Among the records below, find the lines containing "Breath" and state only how many there are.

START Source data

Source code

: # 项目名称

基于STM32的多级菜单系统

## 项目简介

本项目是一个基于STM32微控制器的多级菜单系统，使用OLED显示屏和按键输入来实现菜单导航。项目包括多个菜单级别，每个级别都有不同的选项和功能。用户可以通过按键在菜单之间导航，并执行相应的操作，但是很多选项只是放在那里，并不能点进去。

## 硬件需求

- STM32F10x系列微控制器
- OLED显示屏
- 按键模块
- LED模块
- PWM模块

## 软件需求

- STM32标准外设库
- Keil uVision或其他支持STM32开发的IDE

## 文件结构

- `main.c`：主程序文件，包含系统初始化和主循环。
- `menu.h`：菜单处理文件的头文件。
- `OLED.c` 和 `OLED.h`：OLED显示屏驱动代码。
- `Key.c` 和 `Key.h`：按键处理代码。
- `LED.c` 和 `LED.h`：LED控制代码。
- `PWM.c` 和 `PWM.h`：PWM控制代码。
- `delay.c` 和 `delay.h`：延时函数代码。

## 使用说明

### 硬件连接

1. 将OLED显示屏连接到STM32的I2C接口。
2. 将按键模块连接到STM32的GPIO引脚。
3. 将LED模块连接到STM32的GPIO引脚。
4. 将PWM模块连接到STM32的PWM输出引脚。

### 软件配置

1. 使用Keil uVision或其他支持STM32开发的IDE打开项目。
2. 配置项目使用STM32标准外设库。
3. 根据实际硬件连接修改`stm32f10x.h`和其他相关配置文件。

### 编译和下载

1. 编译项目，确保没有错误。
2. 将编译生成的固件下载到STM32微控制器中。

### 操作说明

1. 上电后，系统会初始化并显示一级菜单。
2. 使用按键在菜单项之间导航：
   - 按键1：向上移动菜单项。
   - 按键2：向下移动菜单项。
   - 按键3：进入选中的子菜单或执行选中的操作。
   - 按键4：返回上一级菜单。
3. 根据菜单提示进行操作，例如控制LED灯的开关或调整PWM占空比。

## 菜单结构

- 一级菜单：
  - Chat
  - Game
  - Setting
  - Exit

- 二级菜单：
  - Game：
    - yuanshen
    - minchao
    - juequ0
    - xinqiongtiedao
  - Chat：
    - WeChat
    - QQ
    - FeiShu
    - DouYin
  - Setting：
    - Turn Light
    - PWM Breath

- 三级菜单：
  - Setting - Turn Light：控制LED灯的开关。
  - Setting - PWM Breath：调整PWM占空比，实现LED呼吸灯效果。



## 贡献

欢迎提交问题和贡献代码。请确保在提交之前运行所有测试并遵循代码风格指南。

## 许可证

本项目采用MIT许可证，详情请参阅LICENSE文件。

END Source data

## Solution to the exercise
2